Single by JoJo

from the album Good to Know
- Released: March 13, 2020
- Studio: Blackwood (Los Angeles); Mirrorball (North Hollywood); Becker Mastering (Pasadena);
- Genre: Pop; R&B;
- Length: 2:54
- Label: Clover; Warner;
- Songwriters: Joanna Levesque; Chelsea Lena; Evon Barnes; Lauren LaRue; Rodrick Doss Jr.; Sofia Quinn;
- Producers: Beatgodz; Fade Majah;

JoJo singles chronology
| "Sabotage" (2019) | "Man" (2020) | "Damage Is Done" (2020) |

Music video
- "Man" on YouTube

= Man (JoJo song) =

"Man" is a song recorded by American singer and songwriter JoJo. It was released March 13, 2020 as the lead single for JoJo's fourth studio album, Good to Know (2020). The song was written by JoJo, alongside Chelsea Lena, Evon Barnes, Lauren LaRue, Rodrick Doss Jr. and Sofia Quinn. It was produced by Beatgodz and Fade Majah. "Man" impacted American contemporary hit radio on April 14, 2020.

==Background==
Prior to the release of "Joanna" a separate release plan for the album's lead singles were initially planned. The song was officially released on October 11, 2019 with the song's music video premiering the following day, with JoJo announcing the release of "Sabotage" at the conclusion of the videos premiere as the official lead single from her upcoming album. The music video for the song premiered on December 4, 2019 and included a snippet of the album's next single planned at the time which would eventually be "Small Things". During the 2020 Grammy Awards pre-show JoJo officially announced the release of "Small Things" as the album's next single set for release on February 21, 2020. On February 19, 2019 two days away from the song's intended release JoJo announced that they had made changes to the song's release and would go forward with "Man" as the new lead single from the album with another major announcement to come on the intended single's release date. JoJo officially announced her fourth studio album would be titled "Good to Know" and released corresponding tour dates in promotion for the album.
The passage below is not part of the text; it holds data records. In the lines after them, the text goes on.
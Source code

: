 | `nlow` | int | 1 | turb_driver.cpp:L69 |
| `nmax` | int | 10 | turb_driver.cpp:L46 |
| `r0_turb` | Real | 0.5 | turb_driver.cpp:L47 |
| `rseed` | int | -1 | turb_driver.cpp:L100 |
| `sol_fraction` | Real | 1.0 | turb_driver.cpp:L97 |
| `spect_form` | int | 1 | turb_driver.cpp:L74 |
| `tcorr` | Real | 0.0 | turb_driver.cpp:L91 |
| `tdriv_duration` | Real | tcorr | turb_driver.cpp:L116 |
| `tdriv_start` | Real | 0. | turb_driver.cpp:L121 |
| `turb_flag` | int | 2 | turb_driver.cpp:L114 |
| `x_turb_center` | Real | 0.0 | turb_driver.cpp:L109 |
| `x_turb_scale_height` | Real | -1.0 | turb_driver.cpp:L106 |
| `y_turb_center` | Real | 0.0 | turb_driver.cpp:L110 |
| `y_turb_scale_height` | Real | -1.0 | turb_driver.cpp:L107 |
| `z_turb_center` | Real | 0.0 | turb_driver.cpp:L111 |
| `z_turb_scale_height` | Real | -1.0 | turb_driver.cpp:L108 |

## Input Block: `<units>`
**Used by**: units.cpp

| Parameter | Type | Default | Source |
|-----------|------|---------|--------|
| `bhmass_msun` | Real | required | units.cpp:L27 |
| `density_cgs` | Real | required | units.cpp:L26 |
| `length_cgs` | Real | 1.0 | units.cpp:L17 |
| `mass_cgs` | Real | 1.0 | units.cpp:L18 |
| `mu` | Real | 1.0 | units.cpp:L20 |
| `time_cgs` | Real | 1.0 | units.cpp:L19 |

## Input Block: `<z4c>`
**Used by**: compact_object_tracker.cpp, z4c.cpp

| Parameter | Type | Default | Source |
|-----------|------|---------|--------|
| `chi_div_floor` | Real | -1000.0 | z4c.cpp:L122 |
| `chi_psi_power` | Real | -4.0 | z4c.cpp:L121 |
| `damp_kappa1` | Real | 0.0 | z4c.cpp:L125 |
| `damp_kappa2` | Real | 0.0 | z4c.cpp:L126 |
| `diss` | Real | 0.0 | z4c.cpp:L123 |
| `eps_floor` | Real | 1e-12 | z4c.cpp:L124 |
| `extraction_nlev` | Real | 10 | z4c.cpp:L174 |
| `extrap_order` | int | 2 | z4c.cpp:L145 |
"Man" was then officially released on March 13, 2020 as the new single from Good to Know (2020), While describing the song, JoJo explains that "Now's the time to be ur own biggest fan. Pleeeeeez don't waste ur time til u find someone who can truly compliment ur fly and go hard as u do. Being single and making a life you love is too delicious to settle for less."

==Composition==
"Man" is a mid-tempo pop and R&B song with lyrics in which JoJo declares her self-confidence and desire to find a lover who can reciprocate her affections. Billboard found the song demonstrated the singer becoming comfortable in her own skin. "Man" was written by Cameron Lazar, Chelsea Lena, Evon Barnes, Jr., Lauren LaRue, Rodrick Doss Jr., Sofia Quinn and Joanna "JoJo" Levesque for the latter's long awaited fourth studio album Good to Know (2020). It was produced by Beatgodz, who also worked alongside Fade Majah on it. The track was recorded with guidance by Ryan Gladieux and additional recording completed by Wissam Ghorayeb. The mixing of "Man" was done by Tony Maserati while the song's mixing engineering was done by Miles Comaskey and eventually, the mastering was done by Dale Becker. JoJo and Tommy Parker both served as the vocal producers for the song.

==Critical reception==
″Mike Nied of Idolator wrote that "There's a smoothness to JoJo's always exceptional voice" on "Man" and that he "cannot get enough of the self-assured lyrics." Brittany Spanos of Rolling Stone described the song as "classic JoJo". Kyle Denis of Black Boy Bulletin noted that the song "does a solid job at defining Jojo's sound for her upcoming album" but "the percussion and melody of the hook are strikingly similar to Kiana Ledé’s “Ex.”"

==Music video==
The video for "Man" was released on March 13, 2020 and features cameos from Ari Lennox, Tinashe, JinJoo, Francia Raisa, and JoJo Gomez. Scenes of JoJo performing sultry choreography in a dark room are interspersed with scenes of her partying with the aforementioned co-stars. Heran Mamo of Billboard wrote that the video captures the idea of friendship, as a third interpretation of love, to complement the self-love and romantic love described in the song's lyrics.

==Track listing==
Digital download
1. "Man" – 2:54

Digital download – Remix
1. "Man" (Hoodboi Remix) – 3:56

2-track single
1. "Man" (acoustic) – 2:43
2. "Man" – 2:54

==Credits and personnel==
Credits adapted from the liner notes of Good to Know.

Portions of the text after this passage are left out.